**Problem to solve:**
Down to the last line below, repeat the entries word for word and drop the pictures.

═════ Dataset extract

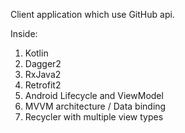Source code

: Client application which use GitHub api.

Inside: 
1. Kotlin
2. Dagger2
3. RxJava2
4. Retrofit2
5. Android Lifecycle and ViewModel
6. MVVM architecture / Data binding
7. Recycler with multiple view types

══════════

**Expected output:**
Source code

: Client application which use GitHub api.

Inside: 
1. Kotlin
2. Dagger2
3. RxJava2
4. Retrofit2
5. Android Lifecycle and ViewModel
6. MVVM architecture / Data binding
7. Recycler with multiple view types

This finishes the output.